== TASK TO COMPLETE ==
Your answer should be the lines below from the one holding "covariate set." through the one holding "composition-varying estimates, and", copied exactly and with nothing else.

(Collected data entries)
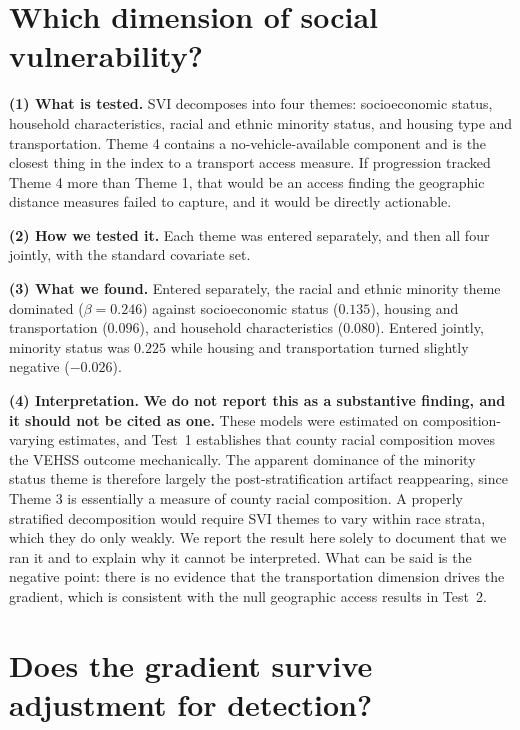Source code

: \documentclass[11pt]{article}
\newcommand{\tpart}[1]{\medskip\noindent\textbf{#1}\quad}
\begin{document}
\section{Which dimension of social vulnerability?}

\tpart{(1) What is tested.}
SVI decomposes into four themes: socioeconomic status, household
characteristics, racial and ethnic minority status, and housing type and
transportation. Theme 4 contains a no-vehicle-available component and is the
closest thing in the index to a transport access measure. If progression tracked
Theme 4 more than Theme 1, that would be an access finding the geographic
distance measures failed to capture, and it would be directly actionable.

\tpart{(2) How we tested it.}
Each theme was entered separately, and then all four jointly, with the standard
covariate set.

\tpart{(3) What we found.}
Entered separately, the racial and ethnic minority theme dominated
($\beta = 0.246$) against socioeconomic status ($0.135$), housing and
transportation ($0.096$), and household characteristics ($0.080$). Entered
jointly, minority status was $0.225$ while housing and transportation turned
slightly negative ($-0.026$).

\tpart{(4) Interpretation.}
\textbf{We do not report this as a substantive finding, and it should not be
cited as one.} These models were estimated on composition-varying estimates, and
Test~1 establishes that county racial composition moves the VEHSS outcome
mechanically. The apparent dominance of the minority status theme is therefore
largely the post-stratification artifact reappearing, since Theme 3 is
essentially a measure of county racial composition. A properly stratified
decomposition would require SVI themes to vary within race strata, which they do
only weakly. We report the result here solely to document that we ran it and to
explain why it cannot be interpreted. What can be said is the negative point:
there is no evidence that the transportation dimension drives the gradient,
which is consistent with the null geographic access results in Test~2.

\section{Does the gradient survive adjustment for detection?}
\end{document}
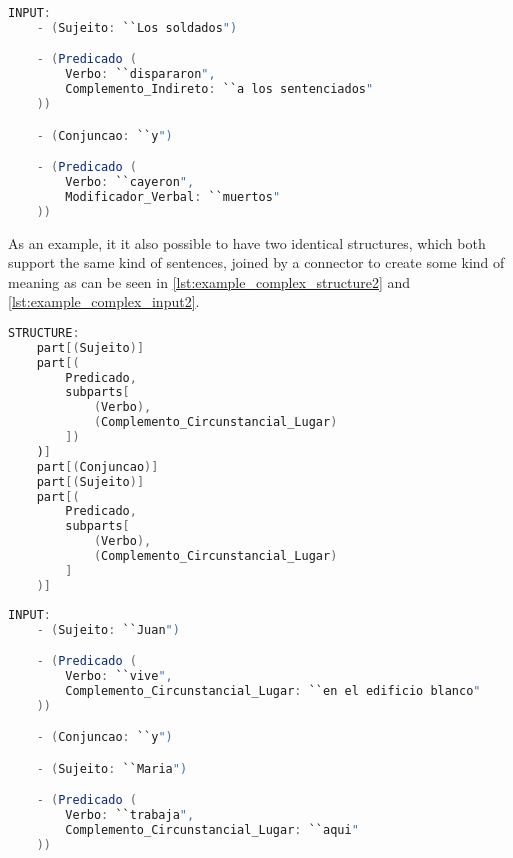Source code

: \begin{center}
\begin{minipage}{10cm}
\begin{lstlisting}[language=java, basicstyle=\tiny, label={lst:example_complex_input}, caption=Example of a more complex sentence input]
INPUT:
    - (Sujeito: ``Los soldados")

    - (Predicado (
        Verbo: ``dispararon",
        Complemento_Indireto: ``a los sentenciados"
    ))

    - (Conjuncao: ``y")

    - (Predicado (
        Verbo: ``cayeron",
        Modificador_Verbal: ``muertos"
    ))
\end{lstlisting}
\end{minipage}
\end{center}

As an example, it it also possible to have two identical structures, which both support the same kind of sentences,
joined by a connector to create some kind of meaning as can be seen in \autoref{lst:example_complex_structure2} and \autoref{lst:example_complex_input2}.

\begin{center}
\begin{minipage}{11cm}
\begin{lstlisting}[language=java, basicstyle=\tiny, label={lst:example_complex_structure2}, caption=Example of a complex sentence structure]
STRUCTURE:
    part[(Sujeito)]
    part[(
        Predicado,
        subparts[
            (Verbo),
            (Complemento_Circunstancial_Lugar)
        ])
    )]
    part[(Conjuncao)]
    part[(Sujeito)]
	part[(
        Predicado,
        subparts[
            (Verbo),
            (Complemento_Circunstancial_Lugar)
        ]
    )]
\end{lstlisting}
\end{minipage}
\end{center}


\begin{center}
\begin{minipage}{11cm}
\begin{lstlisting}[language=java, basicstyle=\tiny, label={lst:example_complex_input2}, caption=Example of a complex sentence input]
INPUT:
    - (Sujeito: ``Juan")

    - (Predicado (
        Verbo: ``vive",
        Complemento_Circunstancial_Lugar: ``en el edificio blanco"
    ))

    - (Conjuncao: ``y")

    - (Sujeito: ``Maria")

    - (Predicado (
        Verbo: ``trabaja",
        Complemento_Circunstancial_Lugar: ``aqui"
    ))
\end{lstlisting}
\end{minipage}
\end{center}

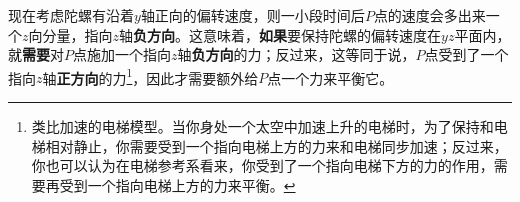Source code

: 现在考虑陀螺有沿着$y$轴正向的偏转速度，则一小段时间后$P$点的速度会多出来一个$z$向分量，指向$z$轴\textbf{负方向}。这意味着，\textbf{如果}要保持陀螺的偏转速度在$yz$平面内，就\textbf{需要}对$P$点施加一个指向$z$轴\textbf{负方向}的力；反过来，这等同于说，$P$点受到了一个指向$z$轴\textbf{正方向}的力\footnote{类比加速的电梯模型。当你身处一个太空中加速上升的电梯时，为了保持和电梯相对静止，你需要受到一个指向电梯上方的力来和电梯同步加速；反过来，你也可以认为在电梯参考系看来，你受到了一个指向电梯下方的力的作用，需要再受到一个指向电梯上方的力来平衡。}，因此才需要额外给$P$点一个力来平衡它。

\begin{exercise}{}

\end{exercise}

== EXERCISE RESPONSE ==
covariate set.

\tpart{(3) What we found.}
Entered separately, the racial and ethnic minority theme dominated
($\beta = 0.246$) against socioeconomic status ($0.135$), housing and
transportation ($0.096$), and household characteristics ($0.080$). Entered
jointly, minority status was $0.225$ while housing and transportation turned
slightly negative ($-0.026$).

\tpart{(4) Interpretation.}
\textbf{We do not report this as a substantive finding, and it should not be
cited as one.} These models were estimated on composition-varying estimates, and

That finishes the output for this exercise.